We?’ Piper queried acidly, tapping the end of his cigar in a large grey ashtray, with the name Courvoisier emblazoned in gold lettering along the side. ‘There’s no we about this, Bobby. I pay you a big salary and you can’t tell the difference between an original and a fake?’

‘Not when it comes to an artist of Hegarty’s skills, no, sir, I sometimes cannot. Not without a lot of forensic tests. But what we do know now is that the original is with Mr and Mrs Kipling, and that’s a real positive.’

‘Is it? They turned down our last offer for the picture. A very generous offer, considering we had no evidence that it is an original,’ Piper reminded him. ‘Now word on the street is that it is the original. Are you hearing that?’

Kilgore nodded. ‘I am, yes.’

‘So, any day, those fuckwit Kiplings are likely to hand it to an auction house. Sotheby’s or Bonhams or Christie’s or Phillips, right?’

‘We don’t know that for sure,’ Kilgore said.

‘They want money.’ Piper, behind his desk, tapped a sheaf of papers, with a bunch of blown-up photographs clipped to them. ‘What I have here are my notes from the report Archie Goff gave us when he first went into the Kiplings’ house. We asked him to photograph any financial documents he could find, right?’

‘We did,’ Kilgore agreed.

‘We figured from these statements that the amount we offered, fifty thousand pounds, would get the Kiplings interested – and they threw it back in our faces.’

‘Maybe we should have gone higher?’ Kilgore suggested.

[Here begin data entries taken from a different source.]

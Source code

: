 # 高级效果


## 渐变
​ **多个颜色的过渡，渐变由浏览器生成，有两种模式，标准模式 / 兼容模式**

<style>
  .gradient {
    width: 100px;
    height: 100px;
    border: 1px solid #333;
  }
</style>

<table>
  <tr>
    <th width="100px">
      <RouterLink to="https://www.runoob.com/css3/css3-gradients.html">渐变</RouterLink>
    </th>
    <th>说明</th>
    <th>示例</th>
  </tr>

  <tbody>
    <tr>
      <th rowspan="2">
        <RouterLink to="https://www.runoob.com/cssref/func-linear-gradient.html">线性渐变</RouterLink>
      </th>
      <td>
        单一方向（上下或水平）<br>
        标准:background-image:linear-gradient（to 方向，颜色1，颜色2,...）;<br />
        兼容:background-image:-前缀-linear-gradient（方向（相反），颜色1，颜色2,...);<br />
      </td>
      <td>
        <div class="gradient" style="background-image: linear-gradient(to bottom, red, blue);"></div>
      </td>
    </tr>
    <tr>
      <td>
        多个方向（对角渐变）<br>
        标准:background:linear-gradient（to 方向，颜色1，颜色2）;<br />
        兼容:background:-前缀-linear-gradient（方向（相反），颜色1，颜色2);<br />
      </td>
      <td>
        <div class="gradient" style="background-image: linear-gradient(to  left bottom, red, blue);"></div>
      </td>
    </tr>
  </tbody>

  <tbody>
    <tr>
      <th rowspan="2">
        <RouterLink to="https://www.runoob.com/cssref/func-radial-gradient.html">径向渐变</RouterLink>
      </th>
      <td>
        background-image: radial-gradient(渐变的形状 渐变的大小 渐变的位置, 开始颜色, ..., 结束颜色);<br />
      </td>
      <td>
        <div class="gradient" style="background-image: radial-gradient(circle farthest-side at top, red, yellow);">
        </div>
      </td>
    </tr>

‘I’ve never paid over the odds in my life, Bobby.’ There was a sneer in his voice that did not appear on his face. ‘And I’m not going to now. Archie Goff did a better job for us than we realized.’ He slid out some of the close-ups of bank statements, and held them up, one at a time.

Kilgore dug his half-frame spectacles from his pocket and pulled them on, although he had already studied all of these statements some while back. ‘He did do a good job, sir,’ he agreed. ‘It enabled us to figure out that the Kiplings’ finances could be better.’

Kilgore picked up one and studied it. In a corner of the picture, near the bank statement, was the partial image of a small yellow box, marked FREESTYLE LIBRE 2. FLASH GLUCOSE MONITORING SYSTEM. SENSOR. He looked at his boss and frowned.

‘Look at the other one, Bobby.’

It was a photograph of a paper bag bearing a chemist’s logo. On the side was stuck a prescription label, marked TOM KIPLING. Kilgore frowned again. ‘This is what, exactly?’

‘A diabetes monitor,’ Piper said. ‘I know all about it because Frank’s a Type-1 diabetic.’ Frank was his head gardener. ‘It’s a smart bit of kit – he wears a Libre sensor on his arm and monitors his blood-sugar levels through it via an app on his phone. It tells him if his sugar levels are too low or too high. If they drop too much he can pass out and if he doesn’t get sugar, die in a matter of hours. Similarly, if his sugar levels get too high and he doesn’t inject enough insulin, he can go into a coma, and again die in a matter of hours. The Kiplings’ kid is evidently, from this, a Type-1 diabetic.’

‘And you are saying what, exactly, sir?’ Kilgore asked.

‘I think you know exactly what I’m saying, Bobby.’ His lips widened a fraction into what, in Piper’s almost frozen face, Kilgore had long ago learned to interpret as a smile. ‘And what I’m also saying is that we need to move fast. This is our chance, and I’m coming up with a plan.’